Why this has raised eyebrows:

Katz argued throughout the affair that he had done nothing improper. But his refusal to separate himself from Riverside after his election, and the lack of transparency in Riverside's dealings with the city and the baseball club, left him vulnerable to accusations of conflict of interest.

Photo Credit: Google Maps

The party

What the mayor did:

In December 2010, the mayor hosted a Christmas party for city staff -- paid for by taxpayers -- at Hu's Asian Bistro, a restaurant that he owned at the time. The tab was $2,915. Then in 2012, the Winnipeg Free Press obtained expense reports showing the mayor's office spent about $10,000 at Hu's on First, an eatery owned by his brother, between 2006 and 2009.

Why this has raised eyebrows:

Joe Chan of Cathay House, another local restaurant, has taken legal action against Katz, accusing him of violating Manitoba's Municipal Conflict of Interest Act. If Katz is found to have breached the act, a judge could order him removed as mayor.

Duddy Enterprises

What the mayor did:

Katz bought an Arizona-based company from Phil Sheegl, who is currently the City of Winnipeg's chief administrative officer. The mayor did not list the purchase in his statement of assets and interests, which has to be filed under the conflict of interest act. Katz has said he did not need to declare it because it happened outside the province. To many, it appeared he was taking advantage of a loophole in the legislation. Facing public pressure, Katz sold the company back to Sheegl.
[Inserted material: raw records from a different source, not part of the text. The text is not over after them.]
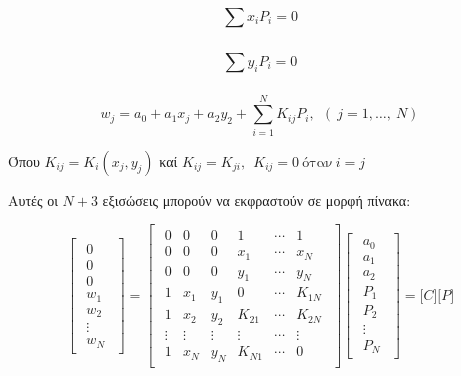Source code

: \begin{equation}
  \sum_{}^{}{x_{i}P_{i}} = 0
\end{equation}

\begin{equation}
  \sum_{}^{}{y_{i}P_{i}} = 0
\end{equation}

\begin{equation}
  w_{j} = a_{0} + a_{1}x_{j} + a_{2}y_{2} + \sum_{i = 1}^{N}K_{ij}P_{i},\ \ (\ j = 1,\ldots,\ N)  
\end{equation}

Όπου $K_{ij} = K_{i}\left( x_{j},y_{j} \right)$ καί
$K_{ij} = K_{ji},\ \ K_{ij} = 0\ \text{όταν}\ i = j$

Αυτές οι $N+3$ εξισώσεις μπορούν να εκφραστούν σε μορφή πίνακα:

\begin{equation}
\begin{bmatrix}
  \begin{array}{c}
    0 \\
    0 \\
    0 \\
    \hline
    w_{1} \\
    w_{2} \\
     \vdots \\
    w_{N}        
  \end{array}
\end{bmatrix} = \begin{bmatrix}
\begin{array}{cccccc}
  0 & 0 & 0 & 1 & \cdots & 1 \\
0 & 0 & 0 & x_{1} & \cdots & x_{N} \\
0 & 0 & 0 & y_{1} & \cdots & y_{N} \\
\hline 
1 & x_{1} & y_{1} & 0 & \cdots & K_{1N} \\
1 & x_{2} & y_{2} & K_{21} & \cdots & K_{2N} \\
 \vdots & \vdots & \vdots & \vdots & \cdots & \vdots \\
1 & x_{N} & y_{N} & K_{N1} & \cdots & 0
\end{array}
\end{bmatrix}
\begin{bmatrix}
  \begin{array}{c}
    a_{0} \\
    a_{1} \\
    a_{2} \\
    \hline
    P_{1} \\
    P_{2} \\
     \vdots \\
    P_{N}
        
  \end{array}
\end{bmatrix} = \lbrack C\rbrack\lbrack P\rbrack
\end{equation}

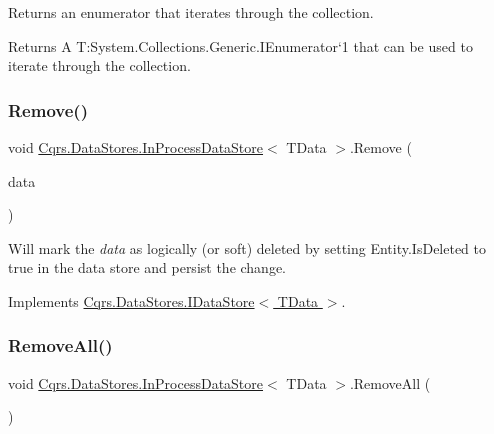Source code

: Returns an enumerator that iterates through the collection. 

\begin{DoxyReturn}{Returns}
A T\+:\+System.\+Collections.\+Generic.\+I\+Enumerator`1 that can be used to iterate through the collection. 
\end{DoxyReturn}
\mbox{\label{classCqrs_1_1DataStores_1_1InProcessDataStore_a43a93c614a403181e0641106ca9509d6_a43a93c614a403181e0641106ca9509d6}} 
\subsubsection{\texorpdfstring{Remove()}{Remove()}}
{\footnotesize\ttfamily void \hyperlink{classCqrs_1_1DataStores_1_1InProcessDataStore}{Cqrs.\+Data\+Stores.\+In\+Process\+Data\+Store}$<$ T\+Data $>$.Remove (\begin{DoxyParamCaption}\item[{T\+Data}]{data }\end{DoxyParamCaption})}



Will mark the {\itshape data}  as logically (or soft) deleted by setting Entity.\+Is\+Deleted to true in the data store and persist the change. 



Implements \hyperlink{interfaceCqrs_1_1DataStores_1_1IDataStore_a7ef540796bbe4257296841590bc23478_a7ef540796bbe4257296841590bc23478}{Cqrs.\+Data\+Stores.\+I\+Data\+Store$<$ T\+Data $>$}.

\mbox{\label{classCqrs_1_1DataStores_1_1InProcessDataStore_acd350f7abef7311064434ae31a50755b_acd350f7abef7311064434ae31a50755b}} 
\subsubsection{\texorpdfstring{Remove\+All()}{RemoveAll()}}
{\footnotesize\ttfamily void \hyperlink{classCqrs_1_1DataStores_1_1InProcessDataStore}{Cqrs.\+Data\+Stores.\+In\+Process\+Data\+Store}$<$ T\+Data $>$.Remove\+All (\begin{DoxyParamCaption}{ }\end{DoxyParamCaption})}



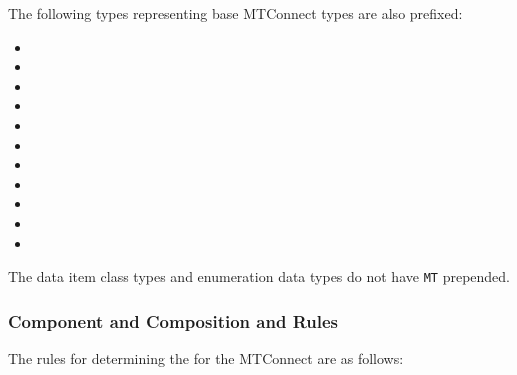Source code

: The following types representing base MTConnect types are also prefixed:

\begin{itemize}
  \setlength\itemsep{0em}
  \item {}
  \item {}
  \item {}
  \item {}
  \item {}
  \item {}
  \item {}
  \item {}
  \item {}
  \item {}
  \item {}
\end{itemize}

The data item class types and enumeration data types do not have \texttt{MT} prepended.

\subsubsection{Component and Composition  and  Rules}

The rules for determining the  for the MTConnect  are as follows:

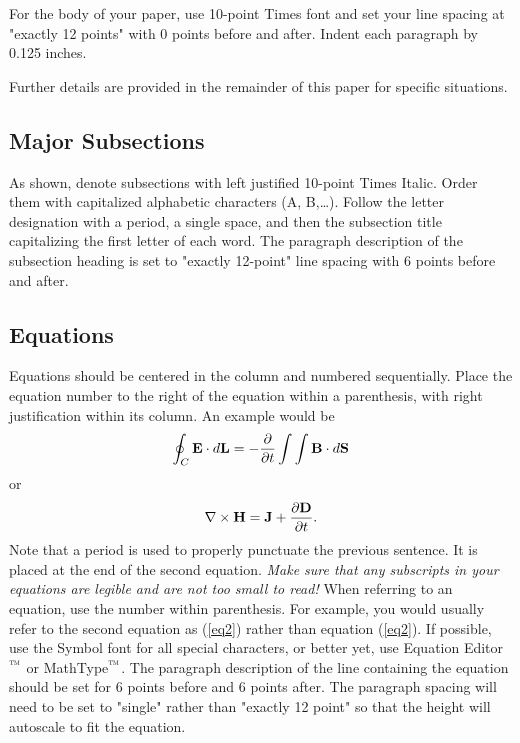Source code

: \documentclass[10pt,conference,letterpaper]{RWWTemplate}
\begin{document}
For the body of your paper, use 10-point Times font and set your line spacing at "exactly 12 points" with 0 points before and after. Indent each paragraph by 0.125 inches.

Further details are provided in the remainder of this paper for specific situations.

\subsection{Major Subsections}
As shown, denote subsections with left justified 10-point Times Italic. Order them with capitalized alphabetic characters (A, B,\dots). Follow the letter designation with a period, a single space, and then the subsection title capitalizing the first letter of each word. The paragraph description of the subsection heading is set to "exactly 12-point" line spacing with 6 points before and after.

\subsection{Equations}
Equations should be centered in the column and numbered sequentially. Place the equation number to the right of the equation within a parenthesis, with right justification within its column. An example would be
\begin{equation}
  \oint_C {\bf E} \cdot d{\bf L} = - \frac{\partial}{\partial t} 
  \int\int {\bf B} \cdot d{\bf S}
  \label{eq1}
\end{equation}
or
\begin{equation}
  \nabla \times {\bf H} = {\bf J} + \frac{\partial{\bf D}}{\partial t}.
  \label{eq2}
\end{equation}
Note that a period is used to properly punctuate the previous sentence. It is placed at the end of the second equation. {\it Make sure that any subscripts in your equations are legible and are not too small to read!} When referring to an equation, use the number within parenthesis. For example, you would usually refer to the second equation as (\ref{eq2}) rather than equation (\ref{eq2}). If possible, use the Symbol font for all special characters, or better yet, use Equation Editor$\textsuperscript{\texttrademark}$ or MathType$\textsuperscript{\texttrademark}$. The paragraph description of the line containing the equation should be set for 6 points before and 6 points after. The paragraph spacing will need to be set to "single" rather than "exactly 12 point" so that the height will autoscale to fit the equation.
\end{document}

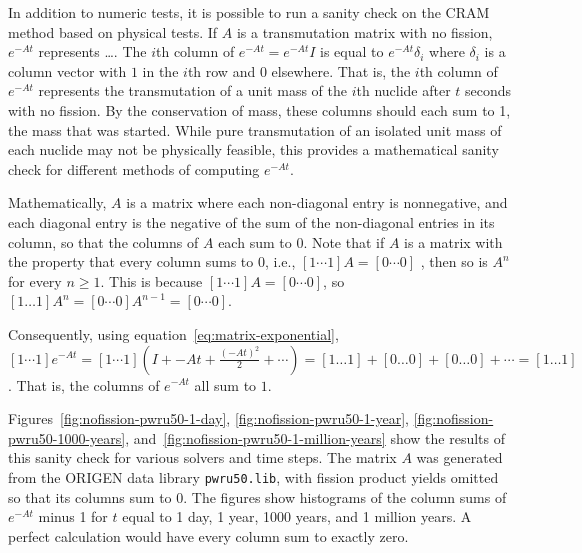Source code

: In addition to numeric tests, it is possible to run a sanity check on the CRAM
method based on physical tests. If $A$ is a transmutation matrix with no
fission, $e^{-At}$ represents {\color{red}\ldots}. The $i$th column of
$e^{-At}=e^{-At}I$ is equal to $e^{-At}\delta_{i}$ where $\delta_i$ is a
column vector with $1$ in the $i$th row and $0$ elsewhere. That is, the $i$th
column of $e^{-At}$ represents the transmutation of a unit mass of the $i$th
nuclide after $t$ seconds with no fission. By the conservation of mass, these
columns should each sum to 1, the mass that was started. While pure
transmutation of an isolated unit mass of each nuclide may not be physically
feasible, this provides a mathematical sanity check for different methods of
computing $e^{-At}$.

Mathematically, $A$ is a matrix where each non-diagonal entry is nonnegative,
and each diagonal entry is the negative of the sum of the non-diagonal entries
in its column, so that the columns of $A$ each sum to $0$. Note that if $A$ is
a matrix with the property that every column sums to $0$, i.e.,
$[1 \cdots 1] A = [0 \cdots 0]$ ,
then so is $A^n$ for every $n\geq 1$. This is because
$[1 \cdots 1] A = [0 \cdots 0]$, so
$[1 \ldots 1] A^n = [0 \cdots 0] A^{n-1} = [0\cdots 0]$.

Consequently, using equation~\ref{eq:matrix-exponential},
$[1 \cdots 1]e^{-At} = [1 \cdots 1] (I + -At + \frac{(-At)^2}{2} + \cdots) = [1\ldots
1] + [0 \ldots 0] + [0 \ldots 0] + \cdots = [1\ldots 1]$. That is,
the columns of $e^{-At}$ all sum to $1$.

Figures~\ref{fig:nofission-pwru50-1-day}, \ref{fig:nofission-pwru50-1-year},
\ref{fig:nofission-pwru50-1000-years},
and~\ref{fig:nofission-pwru50-1-million-years} show the results of this sanity
check for various solvers and time steps. The matrix $A$ was generated from
the ORIGEN data library \texttt{pwru50.lib}, with fission product yields
omitted so that its columns sum to $0$. The figures show histograms of the
column sums of $e^{-At}$ minus 1 for $t$ equal to 1 day, 1 year, 1000 years,
and 1 million years. A perfect calculation would have every column sum to
exactly zero.

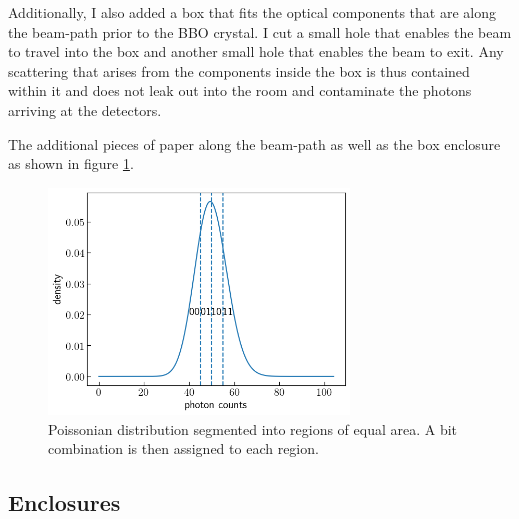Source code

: \documentclass[letterpaper, 11 pt]{book}
\begin{document}
Additionally, I also added a box that fits the optical components that are along
the beam-path prior to the BBO crystal. I cut a small hole that enables the beam
to travel into the box and another small hole that enables the beam to exit. Any
scattering that arises from the components inside the box is thus contained
within it and does not leak out into the room and contaminate the photons
arriving at the detectors. 

The additional pieces of paper along the beam-path as well as the box enclosure
as shown in figure \ref{fig:paper_scatter}.
\begin{figure}[H]
    \centering
    \includegraphics[width = 8cm]{poisson_cut.png}
    \caption{Poissonian distribution segmented into regions of equal area. A bit combination is then assigned to each region.}
    \label{fig:paper_scatter}
\end{figure}

\subsection{Enclosures}
\end{document}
Why this has raised eyebrows:

Critics argue that a business relationship between a city's mayor and its chief administrator creates a potential to put their private interests ahead of their public responsibilities.

The house

What the mayor did:

In August 2012, Katz paid more than $1 million for a house in Scottsdale, Arizona. The seller was Teri Nordstrom, the sister of Shindico chief financial officer Diane Shindleman and sister-in-law of company president Sandy Shindleman. Katz refused to give more details about the purchase, other than to say that he paid fair market value for the home.

Why this has raised eyebrows:

When confronted with the sale, Katz refused to offer much by the way of details. He refused to describe his relationship with Nordstrom, he would not say when he took possession of the 4,500-square-feet house, and he would not disclose the price, only saying that he had paid market value. The deal raised questions about Katz's long-held claim that he has no connection with Shindleman, beyond the developer's shares in Katz's baseball team, the Winnipeg Goldeyes.

Photo Credit: Google Maps

The land swaps

What the mayor did:

Without city council approval, Winnipeg fire Chief Reid Douglas gave Shindico Realty three pieces of city-owned land in exchange for property on Taylor Avenue to be used for a new fire hall. When CBC News reported the swap in August 2012, the new fire hall was already built on the Taylor land, which was still owned by Shindico. Katz initially defended the transaction, but under public pressure, he ordered an internal review. But it wasn't enough for city council. The following month, councillors unanimously voted to conduct an external review of all city real-estate deals dating back at least five years.

Why this has raised eyebrows:

Councillors and citizens alike wondered why the city's fire chief, rather than the property department, was negotiating land deals with Shindico Realty. Councillors said taxpayers were calling them, raising questions about Shindico's relationship with the city and the mayor. Critics also began questioning why Shindico seemed to receive an inordinate share of the city's real estate business.